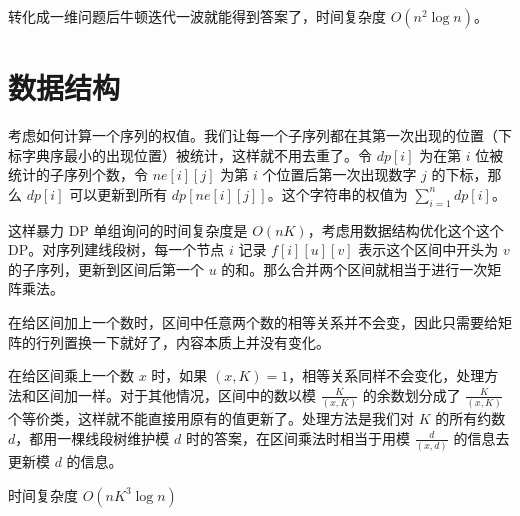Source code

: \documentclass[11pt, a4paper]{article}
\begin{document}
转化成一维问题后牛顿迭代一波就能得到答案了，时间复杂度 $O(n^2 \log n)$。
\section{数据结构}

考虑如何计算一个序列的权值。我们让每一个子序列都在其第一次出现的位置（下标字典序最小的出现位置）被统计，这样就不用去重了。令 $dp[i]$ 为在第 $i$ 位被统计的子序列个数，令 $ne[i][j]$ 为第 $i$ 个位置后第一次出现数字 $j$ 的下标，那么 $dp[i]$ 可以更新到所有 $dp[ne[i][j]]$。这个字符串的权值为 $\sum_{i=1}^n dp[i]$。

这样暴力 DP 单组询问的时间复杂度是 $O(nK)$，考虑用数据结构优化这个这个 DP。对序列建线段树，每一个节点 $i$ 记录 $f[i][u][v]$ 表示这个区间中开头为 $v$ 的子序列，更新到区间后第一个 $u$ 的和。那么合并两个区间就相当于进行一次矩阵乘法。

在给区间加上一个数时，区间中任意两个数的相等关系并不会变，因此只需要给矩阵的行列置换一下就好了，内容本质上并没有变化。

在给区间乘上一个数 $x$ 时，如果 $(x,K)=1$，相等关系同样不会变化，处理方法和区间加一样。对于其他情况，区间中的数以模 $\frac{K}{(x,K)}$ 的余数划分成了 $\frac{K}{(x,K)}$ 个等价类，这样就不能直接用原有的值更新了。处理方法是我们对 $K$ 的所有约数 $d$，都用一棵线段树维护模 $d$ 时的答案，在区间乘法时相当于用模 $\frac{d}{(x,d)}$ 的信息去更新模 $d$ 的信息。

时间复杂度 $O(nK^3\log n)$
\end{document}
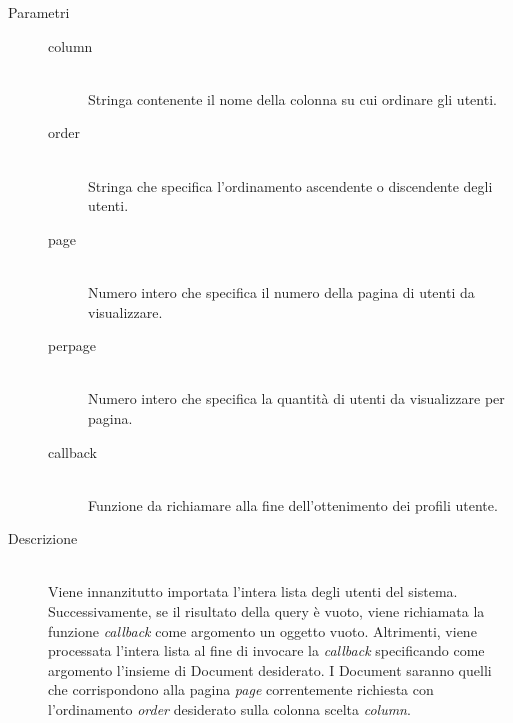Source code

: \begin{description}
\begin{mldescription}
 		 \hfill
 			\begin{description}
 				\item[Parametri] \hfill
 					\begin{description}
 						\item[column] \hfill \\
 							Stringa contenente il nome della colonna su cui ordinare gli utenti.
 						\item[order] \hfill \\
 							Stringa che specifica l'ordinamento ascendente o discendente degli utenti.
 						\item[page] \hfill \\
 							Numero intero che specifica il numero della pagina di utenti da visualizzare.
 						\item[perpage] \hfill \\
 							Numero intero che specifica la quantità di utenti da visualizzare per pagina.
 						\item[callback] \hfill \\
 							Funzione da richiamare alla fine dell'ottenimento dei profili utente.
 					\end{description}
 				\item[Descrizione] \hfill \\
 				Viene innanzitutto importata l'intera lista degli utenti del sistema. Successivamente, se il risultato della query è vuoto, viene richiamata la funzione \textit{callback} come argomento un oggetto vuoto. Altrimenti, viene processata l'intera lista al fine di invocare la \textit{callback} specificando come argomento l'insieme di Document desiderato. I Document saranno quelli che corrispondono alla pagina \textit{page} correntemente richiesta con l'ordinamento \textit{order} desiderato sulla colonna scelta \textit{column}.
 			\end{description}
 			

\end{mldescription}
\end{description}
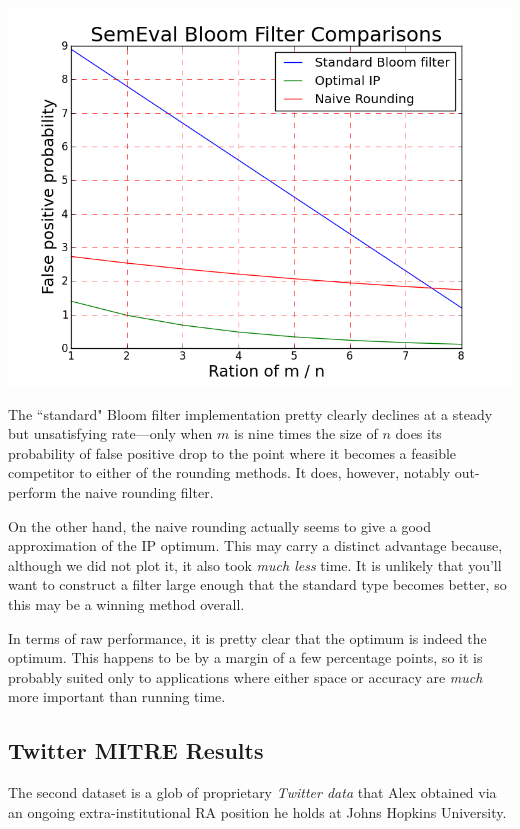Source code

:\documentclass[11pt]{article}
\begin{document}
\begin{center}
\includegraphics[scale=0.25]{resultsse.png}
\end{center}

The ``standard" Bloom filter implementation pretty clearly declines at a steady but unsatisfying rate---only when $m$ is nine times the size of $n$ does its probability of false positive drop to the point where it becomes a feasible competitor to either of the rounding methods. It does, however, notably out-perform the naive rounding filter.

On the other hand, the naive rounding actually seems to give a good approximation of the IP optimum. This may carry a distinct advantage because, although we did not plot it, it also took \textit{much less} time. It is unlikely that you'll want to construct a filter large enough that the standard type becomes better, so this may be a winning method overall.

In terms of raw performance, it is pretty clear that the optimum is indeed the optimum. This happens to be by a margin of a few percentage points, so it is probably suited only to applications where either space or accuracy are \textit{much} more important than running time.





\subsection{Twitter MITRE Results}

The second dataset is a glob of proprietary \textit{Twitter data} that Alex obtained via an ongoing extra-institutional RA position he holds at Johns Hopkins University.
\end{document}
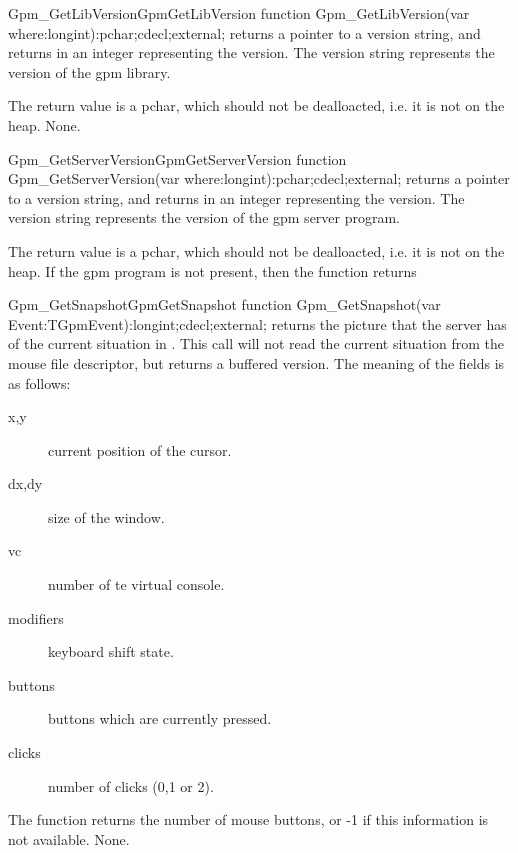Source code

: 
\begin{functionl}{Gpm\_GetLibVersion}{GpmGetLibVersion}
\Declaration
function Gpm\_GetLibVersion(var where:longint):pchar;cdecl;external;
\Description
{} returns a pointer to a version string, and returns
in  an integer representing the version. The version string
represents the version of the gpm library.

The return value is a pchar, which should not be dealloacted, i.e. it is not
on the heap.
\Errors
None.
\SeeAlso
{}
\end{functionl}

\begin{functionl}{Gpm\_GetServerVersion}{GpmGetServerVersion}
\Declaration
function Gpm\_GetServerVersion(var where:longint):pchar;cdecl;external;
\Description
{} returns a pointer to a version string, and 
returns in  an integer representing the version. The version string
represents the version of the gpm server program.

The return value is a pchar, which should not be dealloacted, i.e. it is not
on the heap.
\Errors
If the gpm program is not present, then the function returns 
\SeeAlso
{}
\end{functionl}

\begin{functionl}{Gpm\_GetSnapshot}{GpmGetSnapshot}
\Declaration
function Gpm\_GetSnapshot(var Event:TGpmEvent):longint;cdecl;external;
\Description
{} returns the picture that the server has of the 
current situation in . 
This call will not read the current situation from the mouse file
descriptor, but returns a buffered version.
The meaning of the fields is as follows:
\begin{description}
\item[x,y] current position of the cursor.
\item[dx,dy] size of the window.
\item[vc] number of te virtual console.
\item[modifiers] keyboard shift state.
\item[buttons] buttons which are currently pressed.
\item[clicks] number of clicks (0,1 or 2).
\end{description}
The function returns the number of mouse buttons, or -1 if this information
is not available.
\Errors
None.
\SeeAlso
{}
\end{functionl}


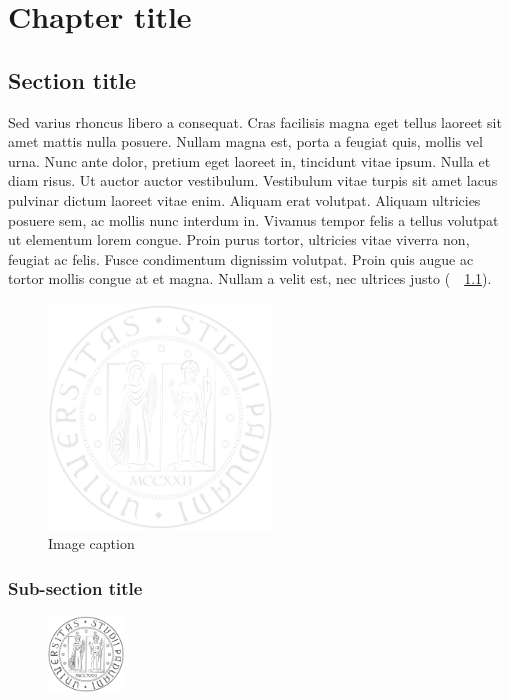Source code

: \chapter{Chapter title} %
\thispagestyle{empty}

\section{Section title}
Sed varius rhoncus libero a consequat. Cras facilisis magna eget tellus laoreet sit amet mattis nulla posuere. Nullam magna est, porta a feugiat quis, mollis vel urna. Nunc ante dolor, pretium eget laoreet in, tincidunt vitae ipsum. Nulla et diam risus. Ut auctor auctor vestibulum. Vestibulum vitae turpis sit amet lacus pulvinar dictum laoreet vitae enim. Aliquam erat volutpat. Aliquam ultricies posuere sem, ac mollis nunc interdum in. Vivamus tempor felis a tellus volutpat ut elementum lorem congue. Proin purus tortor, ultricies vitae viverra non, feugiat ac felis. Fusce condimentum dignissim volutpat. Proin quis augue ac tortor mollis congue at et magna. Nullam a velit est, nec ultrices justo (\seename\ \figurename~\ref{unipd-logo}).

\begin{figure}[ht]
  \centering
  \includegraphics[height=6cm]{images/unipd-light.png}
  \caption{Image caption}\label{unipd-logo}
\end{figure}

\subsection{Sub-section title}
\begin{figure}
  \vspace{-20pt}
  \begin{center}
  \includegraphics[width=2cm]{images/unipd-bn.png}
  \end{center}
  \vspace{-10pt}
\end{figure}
...
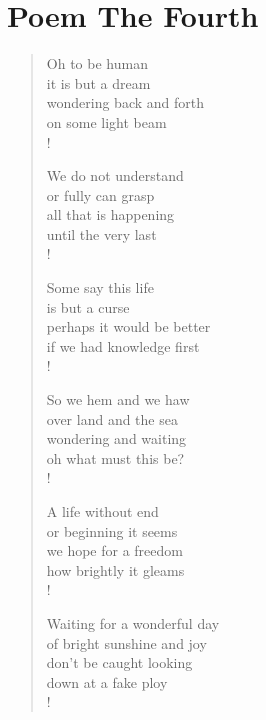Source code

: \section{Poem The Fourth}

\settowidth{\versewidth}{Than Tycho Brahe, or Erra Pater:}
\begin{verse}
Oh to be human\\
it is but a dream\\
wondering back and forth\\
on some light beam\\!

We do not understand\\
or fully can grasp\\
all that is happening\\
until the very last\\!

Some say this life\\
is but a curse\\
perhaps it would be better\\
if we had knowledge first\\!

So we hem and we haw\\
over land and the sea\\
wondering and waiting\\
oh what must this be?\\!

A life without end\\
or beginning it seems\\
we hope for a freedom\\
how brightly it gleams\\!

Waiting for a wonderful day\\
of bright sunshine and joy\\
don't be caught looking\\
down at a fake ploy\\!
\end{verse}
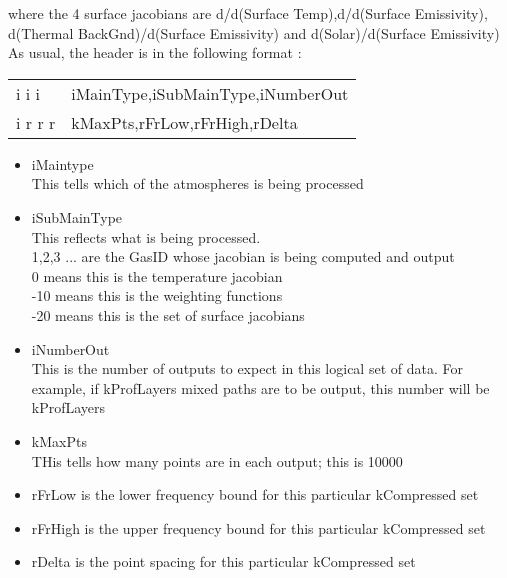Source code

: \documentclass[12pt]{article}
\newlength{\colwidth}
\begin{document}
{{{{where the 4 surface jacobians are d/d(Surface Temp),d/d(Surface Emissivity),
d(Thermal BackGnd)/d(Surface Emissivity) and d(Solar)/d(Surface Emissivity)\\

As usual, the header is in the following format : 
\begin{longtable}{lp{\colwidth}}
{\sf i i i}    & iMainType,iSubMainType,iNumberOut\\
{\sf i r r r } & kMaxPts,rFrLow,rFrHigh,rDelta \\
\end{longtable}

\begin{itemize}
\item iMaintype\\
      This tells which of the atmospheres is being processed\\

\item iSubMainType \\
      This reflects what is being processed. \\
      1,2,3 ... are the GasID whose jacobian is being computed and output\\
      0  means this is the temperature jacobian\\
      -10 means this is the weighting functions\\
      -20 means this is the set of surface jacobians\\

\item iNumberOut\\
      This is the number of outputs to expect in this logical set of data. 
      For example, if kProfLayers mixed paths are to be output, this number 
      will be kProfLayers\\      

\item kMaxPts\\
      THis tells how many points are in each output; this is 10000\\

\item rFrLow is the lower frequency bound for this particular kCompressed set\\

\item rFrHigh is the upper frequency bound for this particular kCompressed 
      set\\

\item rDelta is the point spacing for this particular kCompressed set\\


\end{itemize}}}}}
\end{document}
* * *
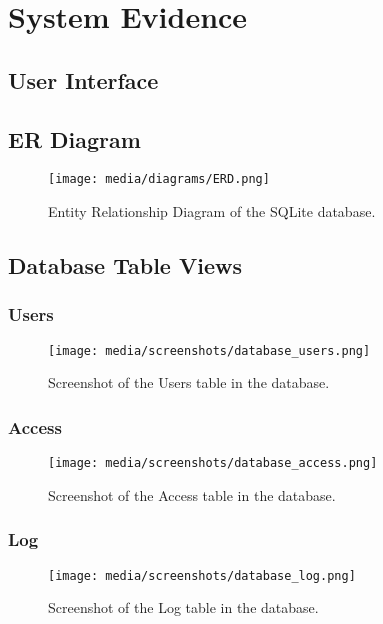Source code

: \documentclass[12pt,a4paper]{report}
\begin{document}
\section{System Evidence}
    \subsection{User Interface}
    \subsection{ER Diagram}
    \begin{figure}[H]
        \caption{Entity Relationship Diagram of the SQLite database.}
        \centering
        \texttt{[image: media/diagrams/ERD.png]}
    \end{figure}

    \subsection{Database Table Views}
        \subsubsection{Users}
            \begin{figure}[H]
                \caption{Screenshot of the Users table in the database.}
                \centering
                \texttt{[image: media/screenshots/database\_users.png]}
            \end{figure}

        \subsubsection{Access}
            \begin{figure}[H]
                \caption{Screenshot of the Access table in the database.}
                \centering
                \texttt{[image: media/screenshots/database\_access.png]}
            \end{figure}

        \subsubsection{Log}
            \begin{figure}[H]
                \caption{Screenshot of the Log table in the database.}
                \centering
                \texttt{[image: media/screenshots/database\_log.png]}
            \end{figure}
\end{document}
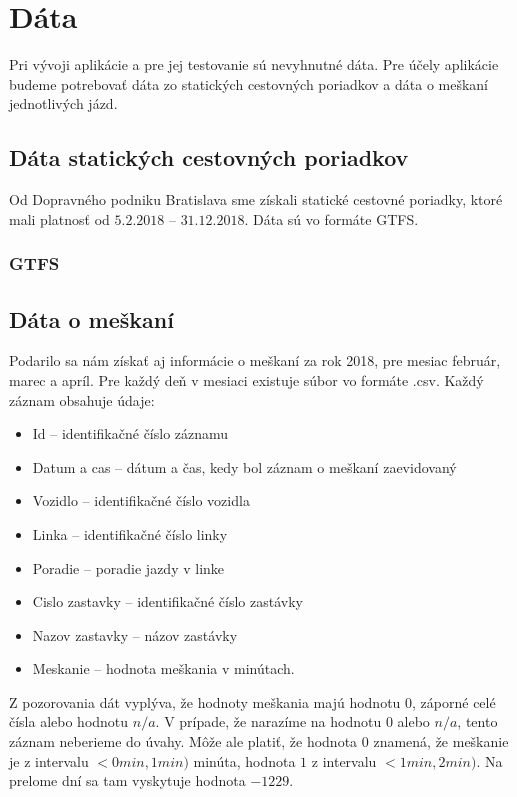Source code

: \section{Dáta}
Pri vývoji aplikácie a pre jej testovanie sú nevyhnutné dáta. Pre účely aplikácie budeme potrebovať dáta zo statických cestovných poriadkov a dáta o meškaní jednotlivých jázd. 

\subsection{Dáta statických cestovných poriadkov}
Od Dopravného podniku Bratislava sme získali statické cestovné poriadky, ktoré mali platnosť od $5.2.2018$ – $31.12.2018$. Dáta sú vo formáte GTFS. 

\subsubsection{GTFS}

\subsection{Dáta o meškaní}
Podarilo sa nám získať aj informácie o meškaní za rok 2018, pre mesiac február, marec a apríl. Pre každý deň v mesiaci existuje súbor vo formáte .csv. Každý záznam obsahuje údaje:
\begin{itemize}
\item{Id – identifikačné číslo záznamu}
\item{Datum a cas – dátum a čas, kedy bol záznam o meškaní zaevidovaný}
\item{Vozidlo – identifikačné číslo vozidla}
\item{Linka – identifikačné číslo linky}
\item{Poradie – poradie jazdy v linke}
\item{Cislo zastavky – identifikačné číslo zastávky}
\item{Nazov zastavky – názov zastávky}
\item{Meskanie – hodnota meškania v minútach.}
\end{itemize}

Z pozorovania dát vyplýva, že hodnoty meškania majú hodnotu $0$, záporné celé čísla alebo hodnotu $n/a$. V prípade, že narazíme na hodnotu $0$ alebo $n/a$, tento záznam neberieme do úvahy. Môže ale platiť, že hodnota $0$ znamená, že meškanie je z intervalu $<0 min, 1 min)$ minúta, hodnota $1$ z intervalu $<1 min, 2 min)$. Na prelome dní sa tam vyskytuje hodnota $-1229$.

To do: The answer must be every line from the entries above that holds the string "formáte".

Response:
Od Dopravného podniku Bratislava sme získali statické cestovné poriadky, ktoré mali platnosť od $5.2.2018$ – $31.12.2018$. Dáta sú vo formáte GTFS. 
Podarilo sa nám získať aj informácie o meškaní za rok 2018, pre mesiac február, marec a apríl. Pre každý deň v mesiaci existuje súbor vo formáte .csv. Každý záznam obsahuje údaje:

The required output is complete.